The new forms are a consolidation of several forms. The Good Faith Estimate (GFE) and the initial Truth-in-Lending disclosures will be combined into a new form called the Loan Estimate. The HUD-1 and the final Truth-in-Lending disclosures will be combined into another new form called the Closing Disclosure.

Timing is critical. According to the Consumer Financial Protection Bureau, the Closing Disclosure must be delivered and received three days in advance of “consummation” of the loan. If the Closing Disclosure is not actually received in person, the new rules require an additional three-day period if it is delivered by mail or electronically. Given that Sunday is not counted, the Closing Disclosure will have to be delivered seven days before consummation. “Consummation” will typically be the day loan documents are signed, which is usually at least one day in advance of closing but could be more.

Baker said three changes would require a new 3-day review: if the APR increases by more than 1/8 of a percent for fixed rate loans, or 1/4 of a percent for adjustable loans; if a prepayment penalty is added, making it expensive to refinance or sell; and if the basic loan product changes, such as a switch from fixed rate to adjustable interest rate or to a loan with interest only payments.

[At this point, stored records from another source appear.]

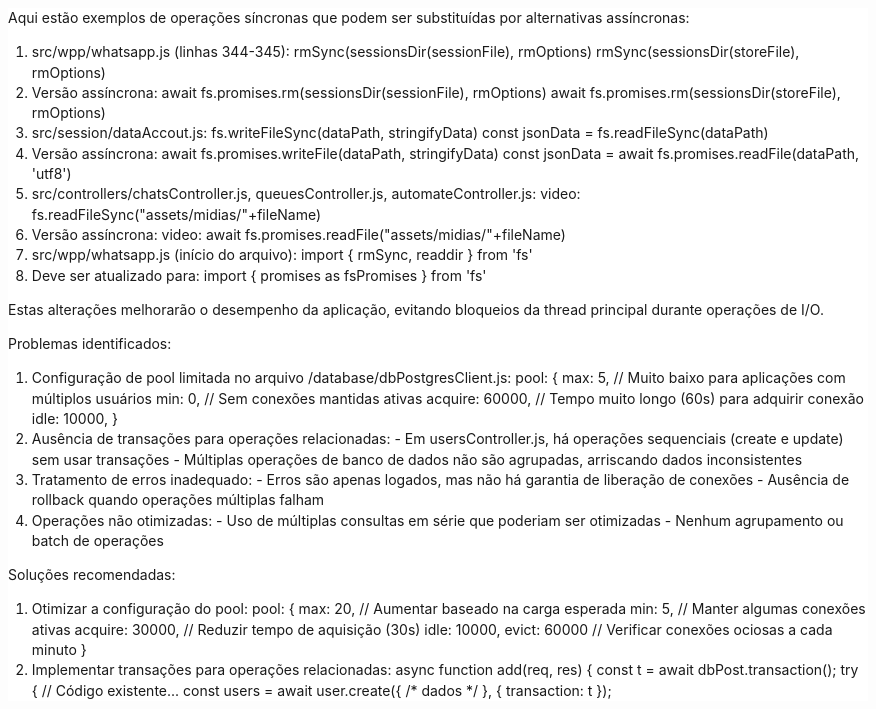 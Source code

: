 Aqui estão exemplos de operações síncronas que podem ser substituídas por alternativas assíncronas:

  1. src/wpp/whatsapp.js (linhas 344-345):
  rmSync(sessionsDir(sessionFile), rmOptions)
  rmSync(sessionsDir(storeFile), rmOptions)
  1. Versão assíncrona:
  await fs.promises.rm(sessionsDir(sessionFile), rmOptions)
  await fs.promises.rm(sessionsDir(storeFile), rmOptions)
  2. src/session/dataAccout.js:
  fs.writeFileSync(dataPath, stringifyData)
  const jsonData = fs.readFileSync(dataPath)
  2. Versão assíncrona:
  await fs.promises.writeFile(dataPath, stringifyData)
  const jsonData = await fs.promises.readFile(dataPath, 'utf8')
  3. src/controllers/chatsController.js, queuesController.js, automateController.js:
  video: fs.readFileSync("assets/midias/"+fileName)
  3. Versão assíncrona:
  video: await fs.promises.readFile("assets/midias/"+fileName)
  4. src/wpp/whatsapp.js (início do arquivo):
  import { rmSync, readdir } from 'fs'
  4. Deve ser atualizado para:
  import { promises as fsPromises } from 'fs'

  Estas alterações melhorarão o desempenho da aplicação, evitando bloqueios da thread principal durante
  operações de I/O.

Problemas identificados:

  1. Configuração de pool limitada no arquivo /database/dbPostgresClient.js:
  pool: {
      max: 5,        // Muito baixo para aplicações com múltiplos usuários
      min: 0,        // Sem conexões mantidas ativas
      acquire: 60000, // Tempo muito longo (60s) para adquirir conexão
      idle: 10000,
  }
  2. Ausência de transações para operações relacionadas:
    - Em usersController.js, há operações sequenciais (create e update) sem usar transações
    - Múltiplas operações de banco de dados não são agrupadas, arriscando dados inconsistentes
  3. Tratamento de erros inadequado:
    - Erros são apenas logados, mas não há garantia de liberação de conexões
    - Ausência de rollback quando operações múltiplas falham
  4. Operações não otimizadas:
    - Uso de múltiplas consultas em série que poderiam ser otimizadas
    - Nenhum agrupamento ou batch de operações

  Soluções recomendadas:

  1. Otimizar a configuração do pool:
  pool: {
      max: 20,        // Aumentar baseado na carga esperada
      min: 5,         // Manter algumas conexões ativas
      acquire: 30000, // Reduzir tempo de aquisição (30s)
      idle: 10000,
      evict: 60000    // Verificar conexões ociosas a cada minuto
  }
  2. Implementar transações para operações relacionadas:
  async function add(req, res) {
    const t = await dbPost.transaction();
    try {
      // Código existente...
      const users = await user.create({ /* dados */ }, { transaction: t });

The title company representatives gave SILVAR members a list of title insurance facts they need to know, including new terms and information included in a loan estimate. They said the new rule ensures that the lender take more of a leadership role in the transaction, but every lender is different. That’s why it is very important that REALTOR® have good communication with their lender, their title officer, and their client.

“Know you client well, so you avoid surprises,” said Montalbano-Hill. “Take care of the details ahead of time. The more you know your client, the better.”

Montalbano-Hill noted that a change in the name of a newly married spouse, for instance, can cause problems if not disclosed to all parties.

Baker added, “Don’t make assumptions. Everyone is going to have to be on the same page at the same time.”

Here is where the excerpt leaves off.